## PROBLEM DESCRIPTION
Transcribe exactly the lines from the first line of the records through the line containing "Event Grid (AKVRedisRotation)", and leave out every picture.

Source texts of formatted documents
:::

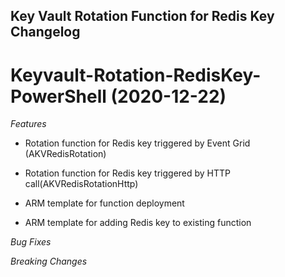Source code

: ## Key Vault Rotation Function for Redis Key Changelog

<a name="keyvault-rotation-storageaccountkey-powershell"></a>

# Keyvault-Rotation-RedisKey-PowerShell (2020-12-22)

*Features*

* Rotation function for Redis key triggered by Event Grid (AKVRedisRotation)

* Rotation function for Redis key triggered by HTTP call(AKVRedisRotationHttp)

* ARM template for function deployment

* ARM template for adding Redis key to existing function

*Bug Fixes*

*Breaking Changes*
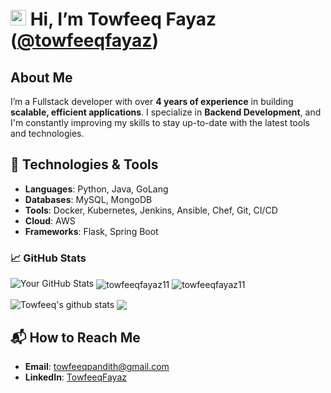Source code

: # <img src="https://media.giphy.com/media/hvRJCLFzcasrR4ia7z/giphy.gif" width="25px"> Hi, I’m **Towfeeq Fayaz** ([@towfeeqfayaz](https://github.com/towfeeqfayaz11))

## About Me
I’m a Fullstack developer with over **4 years of experience** in building **scalable, efficient applications**.
I specialize in **Backend Development**, and I'm constantly improving my skills to stay up-to-date with the latest tools and technologies.

## 🔧 Technologies & Tools
- **Languages**: Python, Java, GoLang
- **Databases**: MySQL, MongoDB
- **Tools**: Docker, Kubernetes, Jenkins, Ansible, Chef, Git, CI/CD
- **Cloud**: AWS
- **Frameworks**: Flask, Spring Boot


### 📈 GitHub Stats
![Your GitHub Stats](https://github-readme-stats.vercel.app/api?username=towfeeqfayaz11&show_icons=true&theme=radical)
<img align="center" src="https://github-readme-streak-stats.herokuapp.com/?user=towfeeqfayaz11&" alt="towfeeqfayaz11" />
<img align="center" src="https://github-readme-stats.vercel.app/api/top-langs?username=towfeeqfayaz11&show_icons=true&locale=en&layout=compact" alt="towfeeqfayaz11" />

<img align="center" src="https://github-readme-stats.vercel.app/api?username=towfeeqfayaz11&show_icons=true&include_all_commits=true&theme=radical" alt="Towfeeq's github stats" />
<img align="center" src="https://github-readme-stats.vercel.app/api/top-langs/?username=towfeeqfayaz11&layout=compact&theme=radical" />

## 📬 How to Reach Me
- **Email**: [towfeeqpandith@gmail.com](mailto:towfeeqpandith@gmail.com)
- **LinkedIn**: [TowfeeqFayaz](https://www.linkedin.com/in/towfeeq11/)
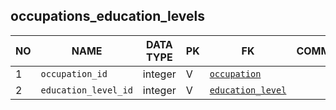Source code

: 
occupations_education_levels
----------------------------


NO | NAME | DATA TYPE | PK | FK | COMMENTS
---|------|-----------|----|----|-------------------
1|`occupation_id` | integer | V | [`occupation`](occupation.md) | 
2|`education_level_id` | integer | V | [`education_level`](education_level.md) | 
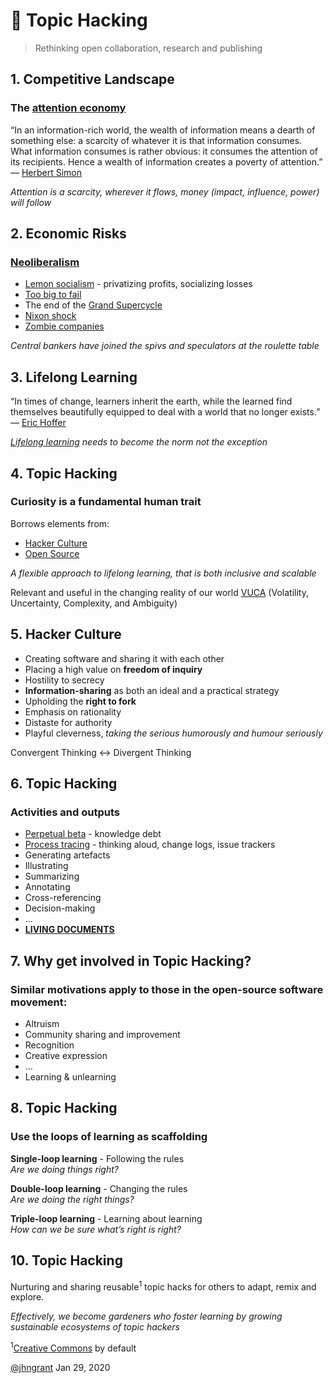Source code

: # 🔄 Topic Hacking 
> Rethinking open collaboration, research and publishing

## 1. Competitive Landscape
### The [attention economy](https://en.wikipedia.org/wiki/Attention_economy)
“In an information-rich world, the wealth of information means a dearth of something else: a scarcity of whatever it is that information consumes. What information consumes is rather obvious: it consumes the attention of its recipients. Hence a wealth of information creates a poverty of attention.”
― [Herbert Simon](https://en.wikipedia.org/wiki/Herbert_A._Simon)

*Attention is a scarcity, wherever it flows, money (impact, influence, power) will follow*

## 2. Economic Risks
### [Neoliberalism](https://en.wikipedia.org/wiki/Neoliberalism)
* [Lemon socialism](https://en.wikipedia.org/wiki/Lemon_socialism) - privatizing profits, socializing losses
* [Too big to fail](https://en.wikipedia.org/wiki/Too_big_to_fail)
* The end of the [Grand Supercycle](https://en.wikipedia.org/wiki/Grand_supercycle)
* [Nixon shock](https://en.wikipedia.org/wiki/Nixon_shock)
* [Zombie companies](https://en.wikipedia.org/wiki/Zombie_company)

*Central bankers have joined the spivs and speculators at the roulette table*

## 3. Lifelong Learning
“In times of change, learners inherit the earth, while the learned find themselves beautifully equipped to deal with a world that no longer exists.”
― [Eric Hoffer](https://en.wikipedia.org/wiki/Eric_Hoffer)

*[Lifelong learning](https://en.wikipedia.org/wiki/Lifelong_learning) needs to become the norm not the exception*

## 4. Topic Hacking
### Curiosity is a fundamental human trait

Borrows elements from:
* [Hacker Culture](https://en.wikipedia.org/wiki/Hacker_culture)
* [Open Source](https://en.wikipedia.org/wiki/Open_source)

*A flexible approach to lifelong learning, that is both inclusive and scalable*

Relevant and useful in the changing reality of our world
[VUCA](https://en.wikipedia.org/wiki/Volatility,_uncertainty,_complexity_and_ambiguity) (Volatility, Uncertainty, Complexity, and Ambiguity)

## 5. Hacker Culture
* Creating software and sharing it with each other
* Placing a high value on **freedom of inquiry**
* Hostility to secrecy
* **Information-sharing** as both an ideal and a practical strategy
* Upholding the **right to fork**
* Emphasis on rationality
* Distaste for authority
* Playful cleverness, *taking the serious humorously and humour seriously*

Convergent Thinking ↔ Divergent Thinking

## 6. Topic Hacking 
### Activities and outputs
* [Perpetual beta](https://en.wikipedia.org/wiki/Perpetual_beta) - knowledge debt
* [Process tracing](https://en.wikipedia.org/wiki/Process_tracing) - thinking aloud, change logs, issue trackers
* Generating artefacts
* Illustrating
* Summarizing
* Annotating
* Cross-referencing
* Decision-making
* ...
* **[LIVING DOCUMENTS](https://en.wikipedia.org/wiki/Living_document)**

## 7. Why get involved in Topic Hacking?
### Similar motivations apply to those in the open-source software movement:
* Altruism
* Community sharing and improvement
* Recognition
* Creative expression
* ...
* Learning & unlearning

## 8. Topic Hacking
### Use the loops of learning as scaffolding

**Single-loop learning** - Following the rules  
*Are we doing things right?*

**Double-loop learning** - Changing the rules  
*Are we doing the right things?*

**Triple-loop learning** - Learning about learning  
*How can we be sure what’s right is right?*

## 10. Topic Hacking
Nurturing and sharing reusable<sup>1</sup> topic hacks for others to adapt, remix and explore.

*Effectively, we become gardeners who foster learning by growing sustainable ecosystems of topic hackers*

<sup>1</sup>[Creative Commons](https://en.wikipedia.org/wiki/Creative_Commons) by default

[@jhngrant](https://twitter.com/jhngrant) Jan 29, 2020
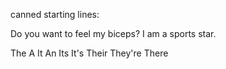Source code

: canned starting lines:

Do you want to feel my biceps?
I am a sports star.


The
A
It
An
Its
It's
Their
They're
There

:::

## ANSWER BOX
Source code

: ## Key Vault Rotation Function for Redis Key Changelog

<a name="keyvault-rotation-storageaccountkey-powershell"></a>

# Keyvault-Rotation-RedisKey-PowerShell (2020-12-22)

*Features*

* Rotation function for Redis key triggered by Event Grid (AKVRedisRotation)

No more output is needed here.